Beer history london pubs

The Snug Bar Preservation Society

With photographs by Teninchwheels.

For those of us who feel sad whenever a pub vanishes, this is a sad life. Progress, reconstruction, town-planning, war, all have one thing in common: the pubs go down before them like poppies under the scythe.

Maurice Gorham, The Local, 1939

Early in 2012, regulars at the Ivy House, a 1930s pub in Nunhead, South London, were stunned when its owners, Enterprise Inns, gave the manager a week’s notice and boarded the building up.

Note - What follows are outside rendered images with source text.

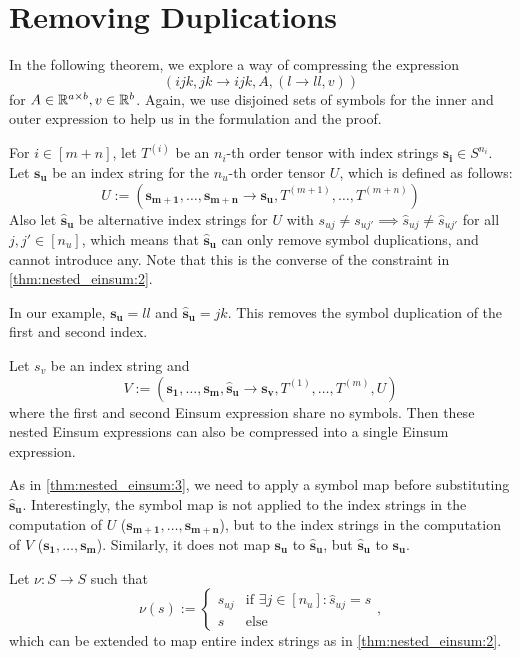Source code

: \section{Removing Duplications}

In the following theorem, we explore a way of compressing the expression
$$(ijk, jk \rightarrow ijk, A, (l \rightarrow ll, v))$$
for $A \in \mathbb{R}^{a \times b}, v \in \mathbb{R}^b$.
Again, we use disjoined sets of symbols for the inner and outer expression to help us in the formulation and the proof.

\begin{theorem}
    \label{thm:nested_einsum:3}

    For $i \in [m + n]$, let $T^{(i)}$ be an $n_i$-th order tensor with index strings $\bm{s_i} \in S^{n_i}$.
    Let $\bm{s_u}$ be an index string for the $n_u$-th order tensor $U$, which is defined as follows:
    $$U := (\bm{s_{m + 1}},\dots,\bm{s_{m + n}} \rightarrow \bm{s_u}, T^{(m + 1)},\dots,T^{(m + n)})$$
    Also let $\bm{\hat{s}_u}$ be alternative index strings for $U$ with $s_{uj} \neq s_{uj'} \implies \hat{s}_{uj} \neq \hat{s}_{uj'}$ for all $j, j' \in [n_u]$,
    which means that $\bm{\hat{s}_u}$ can only remove symbol duplications, and cannot introduce any.
    Note that this is the converse of the constraint in \autoref{thm:nested_einsum:2}.

    In our example, $\bm{s_u} = ll$ and $\bm{\hat{s}_u} = jk$.
    This removes the symbol duplication of the first and second index.

    Let $s_v$ be an index string and
    $$V := (\bm{s_1},\dots,\bm{s_m}, \bm{\hat{s}_u} \rightarrow \bm{s_v}, T^{(1)},\dots,T^{(m)}, U)$$
    where the first and second Einsum expression share no symbols.
    Then these nested Einsum expressions can also be compressed into a single Einsum expression.

    As in \autoref{thm:nested_einsum:3}, we need to apply a symbol map before substituting $\bm{\hat{s}_u}$.
    Interestingly, the symbol map is not applied to the index strings in the computation of $U$ ($\bm{s_{m + 1}},\dots,\bm{s_{m + n}}$),
    but to the index strings in the computation of $V$ ($\bm{s_1},\dots,\bm{s_m}$).
    Similarly, it does not map $\bm{s_u}$ to $\bm{\hat{s}_u}$, but $\bm{\hat{s}_u}$ to $\bm{s_u}$.

    Let $\nu: S \rightarrow S$ such that
    $$\nu(s) := \begin{cases}
            s_{uj} & \text{if }\exists j \in [n_u]: \hat{s}_{uj} = s \\
            s      & \text{else}
        \end{cases},$$
    which can be extended to map entire index strings as in \autoref{thm:nested_einsum:2}.


\end{theorem}
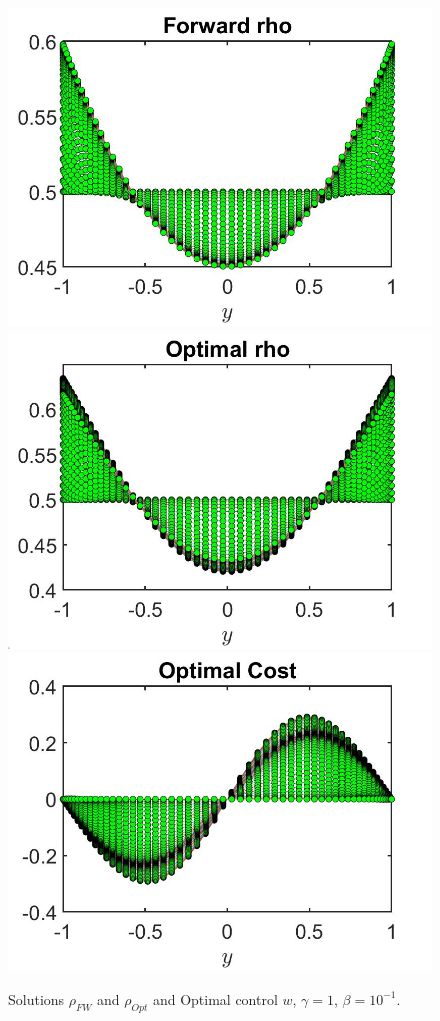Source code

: \documentclass[11pt, a4paper]{article}
\theoremstyle{definition}
\begin{document}
\begin{figure}[h]
	\includegraphics[scale=0.3]{rhoFW01.jpg}
	\includegraphics[scale=0.3]{rhoOpt01.jpg}
	\includegraphics[scale=0.3]{wOpt01.jpg}
	\caption{Solutions $\rho_{FW}$ and $\rho_{Opt}$ and Optimal control $w$, $\gamma = 1$, $\beta = 10^{-1}$.}
	\label{rho01}
\end{figure}
\end{document}
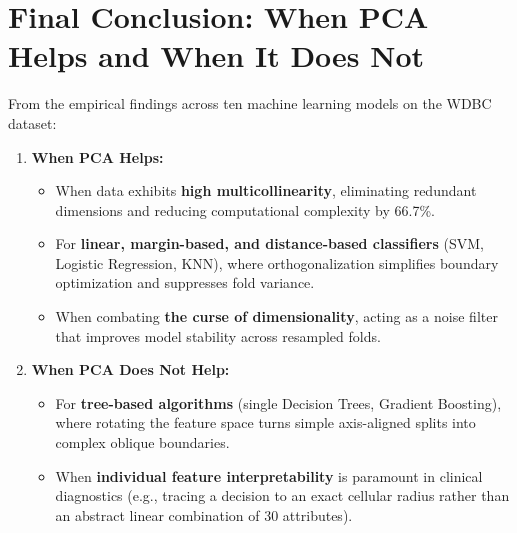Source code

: \documentclass[12pt,a4paper]{article}
\begin{document}
\section{Final Conclusion: When PCA Helps and When It Does Not}
From the empirical findings across ten machine learning models on the WDBC dataset:
\begin{enumerate}
\item \textbf{When PCA Helps:}
\begin{itemize}
\item When data exhibits \textbf{high multicollinearity}, eliminating redundant dimensions and reducing computational complexity by 66.7\%.
\item For \textbf{linear, margin-based, and distance-based classifiers} (SVM, Logistic Regression, KNN), where orthogonalization simplifies boundary optimization and suppresses fold variance.
\item When combating \textbf{the curse of dimensionality}, acting as a noise filter that improves model stability across resampled folds.
\end{itemize}
\item \textbf{When PCA Does Not Help:}
\begin{itemize}
\item For \textbf{tree-based algorithms} (single Decision Trees, Gradient Boosting), where rotating the feature space turns simple axis-aligned splits into complex oblique boundaries.
\item When \textbf{individual feature interpretability} is paramount in clinical diagnostics (e.g., tracing a decision to an exact cellular radius rather than an abstract linear combination of 30 attributes).
\end{itemize}
\end{enumerate}
\end{document}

Howard Peacock, a secondary school teacher in his 30s who regarded the Ivy House as his ‘local’, felt what he calls a ‘sense of massive injustice’:

[The] pub was one that should have been able to stay open in any fair trading environment. The small local pubco that was running it… had been making a go of it even with restricted stocking options and limited profit margins thanks to the beer tie…

But he and his fellow drinkers (Tessa Blunden, Emily Dresner, Stuart Taylor and Hugo Simms) did something more than merely grumble and begin the hunt for a new haunt: instead, they launched a campaign to SAVE THE IVY HOUSE!

Nowadays, the idea of a community campaign to save a pub hardly seems remarkable — they are seen as an endangered species, the cruel property developers’ harpoons glancing off their leathery old skin — but a hundred years ago, thing were very different. Then, a cull was underway.

Pub Prohibition

Before World War II, there was a general feeling that pubs needed to be either demolished or ‘improved’. After several decades of unfettered development in the 19th century, there were lots of them, and they were felt to exert a ‘bad influence’ on the ‘working man’, tempting him to neglect his family and to spend his wages on beer, rather than new shoes for the children.

Temperance campaigners were influential with local government bodies which began to put pressure on brewers, refusing to grant licenses for new pubs unless several old ones were ‘retired’. The brewers did not object too vigorously: pubs which were larger, more efficient, and which might attract a better-off crowd, had a certain appeal. Brand new mansion-like buildings began to appear, equipped for a brave new world, as expressed by the Royal Commission on Licensing in 1931:

The ideal towards which modern conceptions are tending is to make the public house, as it ought to be, a place where the public can obtain general refreshment, of whatever variety they choose, in decent, pleasant and comfortable surroundings… [The] best types of public house today are a direct discouragement to insobriety…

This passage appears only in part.